Actor, Puppeteer, and Teaching Artist

Ush. Waia. Like the sound of the wind itself.

My wife and I spend a notable amount of time talking about ethics in performance.

What is ethical to ask of an audience? Of a performer? What effect is the moment you create for them putting out into the world?

David Boss and I in the Seven Towers production of The Pillowman in Austin Tx


Often in our discussion we use Martin McDonagh as shorthand for work that puts audiences and performers through the ringer. It’s important that discussions of abstractions not hinge on work being bad, so we use McDonagh because the work is excellent. I performed the role of Katurian in The Pillowman while we were in Austin. She saw the effect on me that the emotional grind of spending 3-4 hours a night living as Katurian had. The effect on audiences is one of laughing through creeping dread.
The play is dark and intense and there are lots of companies that choose to do it because it’s dark and intense. The extremely abbreviated rebuttal to that idea is: you have to have a better reason than they to put your audience and your performers in that place. The audience is giving themselves into your hands for 2 hours. What do you choose to do? Why?

Caridad Svich


Why not make a different choice? In this moment I believe that audiences want to escape the stress of the world more than ever. They will watch anything that can immerse them for even a moment.
So why not let them escape to someplace that is suffused with kindness?
Someplace that is animated by the sound of the wind on the bay.
Sit them in a room with each other, a handful of performers and love.
Mature, difficult love negotiated with care.

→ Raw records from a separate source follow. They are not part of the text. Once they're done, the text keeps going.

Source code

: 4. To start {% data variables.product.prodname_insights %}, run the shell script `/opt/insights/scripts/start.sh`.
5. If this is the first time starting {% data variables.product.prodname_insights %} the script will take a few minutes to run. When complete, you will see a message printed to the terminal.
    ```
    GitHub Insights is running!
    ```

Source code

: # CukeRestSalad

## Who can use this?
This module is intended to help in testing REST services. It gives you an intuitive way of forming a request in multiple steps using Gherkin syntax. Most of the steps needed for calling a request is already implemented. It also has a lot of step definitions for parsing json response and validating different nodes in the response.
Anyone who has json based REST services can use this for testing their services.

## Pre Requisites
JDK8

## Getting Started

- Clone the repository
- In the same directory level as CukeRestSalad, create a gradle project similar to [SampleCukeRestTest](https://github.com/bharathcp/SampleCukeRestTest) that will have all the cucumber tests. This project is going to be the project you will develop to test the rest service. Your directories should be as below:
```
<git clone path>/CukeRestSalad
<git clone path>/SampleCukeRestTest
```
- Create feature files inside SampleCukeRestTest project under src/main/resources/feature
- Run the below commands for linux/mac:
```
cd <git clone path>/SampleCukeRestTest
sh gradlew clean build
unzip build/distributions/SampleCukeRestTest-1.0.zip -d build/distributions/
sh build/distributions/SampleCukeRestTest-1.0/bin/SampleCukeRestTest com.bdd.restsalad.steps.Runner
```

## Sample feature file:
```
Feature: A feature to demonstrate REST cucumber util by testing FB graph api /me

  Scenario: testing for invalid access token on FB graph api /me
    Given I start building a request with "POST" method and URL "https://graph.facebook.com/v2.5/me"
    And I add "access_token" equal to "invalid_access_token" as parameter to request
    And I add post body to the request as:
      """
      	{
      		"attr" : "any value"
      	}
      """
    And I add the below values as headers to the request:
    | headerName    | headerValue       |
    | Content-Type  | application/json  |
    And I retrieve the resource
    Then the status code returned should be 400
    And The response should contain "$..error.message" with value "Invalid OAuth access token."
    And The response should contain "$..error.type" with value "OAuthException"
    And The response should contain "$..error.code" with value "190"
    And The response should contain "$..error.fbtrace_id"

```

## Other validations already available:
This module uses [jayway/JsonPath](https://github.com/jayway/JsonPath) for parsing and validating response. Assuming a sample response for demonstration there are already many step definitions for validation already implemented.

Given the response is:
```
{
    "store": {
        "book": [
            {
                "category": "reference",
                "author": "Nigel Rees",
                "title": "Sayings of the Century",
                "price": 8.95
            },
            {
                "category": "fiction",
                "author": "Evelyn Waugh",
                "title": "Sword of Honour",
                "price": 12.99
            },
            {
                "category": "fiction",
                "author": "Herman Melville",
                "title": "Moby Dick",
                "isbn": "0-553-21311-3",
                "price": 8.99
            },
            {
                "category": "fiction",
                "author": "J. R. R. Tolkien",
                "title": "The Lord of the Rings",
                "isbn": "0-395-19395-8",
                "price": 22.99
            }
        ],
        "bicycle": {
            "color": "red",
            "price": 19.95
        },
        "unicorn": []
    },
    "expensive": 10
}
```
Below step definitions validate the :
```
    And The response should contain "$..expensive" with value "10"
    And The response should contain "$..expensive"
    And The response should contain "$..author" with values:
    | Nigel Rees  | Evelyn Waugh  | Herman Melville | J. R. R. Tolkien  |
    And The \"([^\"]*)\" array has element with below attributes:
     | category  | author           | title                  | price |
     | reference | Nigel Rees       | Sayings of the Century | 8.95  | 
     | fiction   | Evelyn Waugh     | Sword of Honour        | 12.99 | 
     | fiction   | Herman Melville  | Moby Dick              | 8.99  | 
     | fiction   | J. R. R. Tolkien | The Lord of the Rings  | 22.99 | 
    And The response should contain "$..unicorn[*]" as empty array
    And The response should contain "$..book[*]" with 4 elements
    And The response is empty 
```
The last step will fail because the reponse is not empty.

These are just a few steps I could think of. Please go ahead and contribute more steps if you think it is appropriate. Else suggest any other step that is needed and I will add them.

Ushuaia Blue by Caridad Svich is blurbed as “A love story set against the backdrop of climate science”. What it is is what happens when a poet is sent to describe the world ending because people don’t want to do the hard work and have the hard conversations… and how our relationships are exactly the same. Svich offer performers the opportunity to be vulnerable and heartbroken without ever having to scream about it.

Ushuaia Blue won’t be for everyone. Poetry and quiet don’t reach everyone the same way. Some audiences require Capital S “Story” to be foregrounded.

But I challenge you to offer your audiences and your performers something different in a moment that is so confoundingly different.